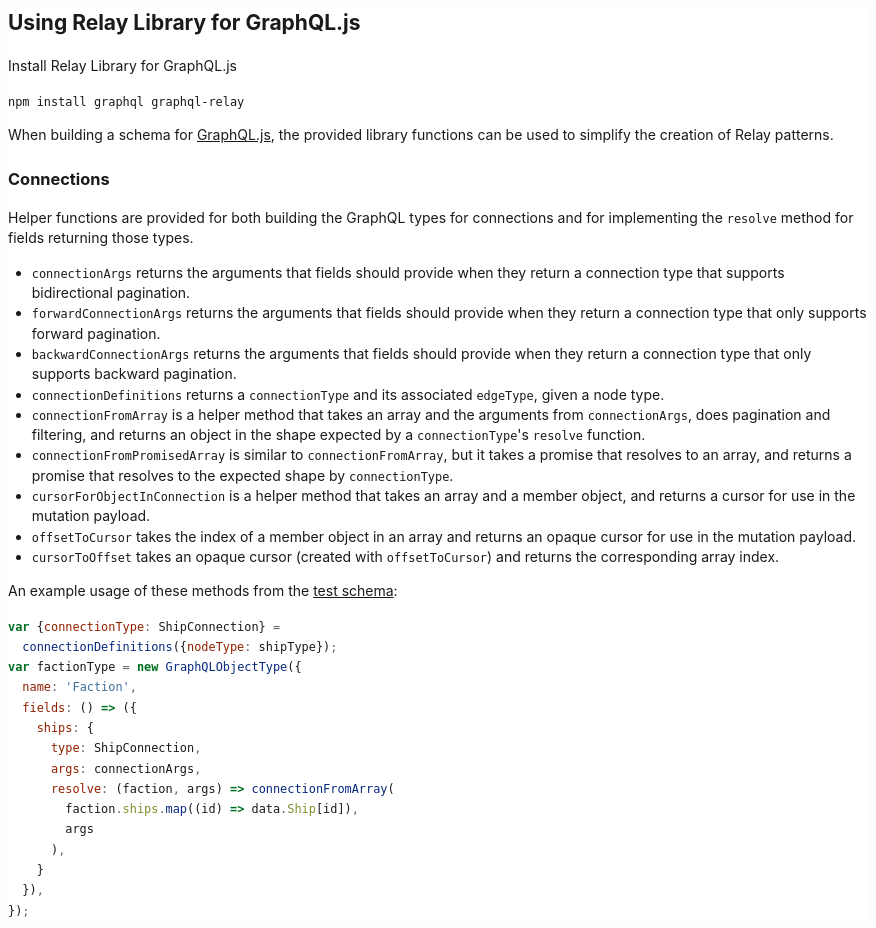 ## Using Relay Library for GraphQL.js

Install Relay Library for GraphQL.js

```sh
npm install graphql graphql-relay
```

When building a schema for [GraphQL.js](https://github.com/graphql/graphql-js), the provided library functions can be used to simplify the creation of Relay patterns.

### Connections

Helper functions are provided for both building the GraphQL types for connections and for implementing the `resolve` method for fields returning those types.

- `connectionArgs` returns the arguments that fields should provide when they return a connection type that supports bidirectional pagination.
- `forwardConnectionArgs` returns the arguments that fields should provide when they return a connection type that only supports forward pagination.
- `backwardConnectionArgs` returns the arguments that fields should provide when they return a connection type that only supports backward pagination.
- `connectionDefinitions` returns a `connectionType` and its associated `edgeType`, given a node type.
- `connectionFromArray` is a helper method that takes an array and the arguments from `connectionArgs`, does pagination and filtering, and returns an object in the shape expected by a `connectionType`'s `resolve` function.
- `connectionFromPromisedArray` is similar to `connectionFromArray`, but it takes a promise that resolves to an array, and returns a promise that resolves to the expected shape by `connectionType`.
- `cursorForObjectInConnection` is a helper method that takes an array and a member object, and returns a cursor for use in the mutation payload.
- `offsetToCursor` takes the index of a member object in an array and returns an opaque cursor for use in the mutation payload.
- `cursorToOffset` takes an opaque cursor (created with `offsetToCursor`) and returns the corresponding array index.

An example usage of these methods from the [test schema](src/__tests__/starWarsSchema.js):

```js
var {connectionType: ShipConnection} =
  connectionDefinitions({nodeType: shipType});
var factionType = new GraphQLObjectType({
  name: 'Faction',
  fields: () => ({
    ships: {
      type: ShipConnection,
      args: connectionArgs,
      resolve: (faction, args) => connectionFromArray(
        faction.ships.map((id) => data.Ship[id]),
        args
      ),
    }
  }),
});
```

AIM OF THE EXERCISE ▸
Your answer should consist of the lines above that hold the word "connectionType".

ANSWER BELOW ▸
- `connectionDefinitions` returns a `connectionType` and its associated `edgeType`, given a node type.
- `connectionFromArray` is a helper method that takes an array and the arguments from `connectionArgs`, does pagination and filtering, and returns an object in the shape expected by a `connectionType`'s `resolve` function.
- `connectionFromPromisedArray` is similar to `connectionFromArray`, but it takes a promise that resolves to an array, and returns a promise that resolves to the expected shape by `connectionType`.
var {connectionType: ShipConnection} =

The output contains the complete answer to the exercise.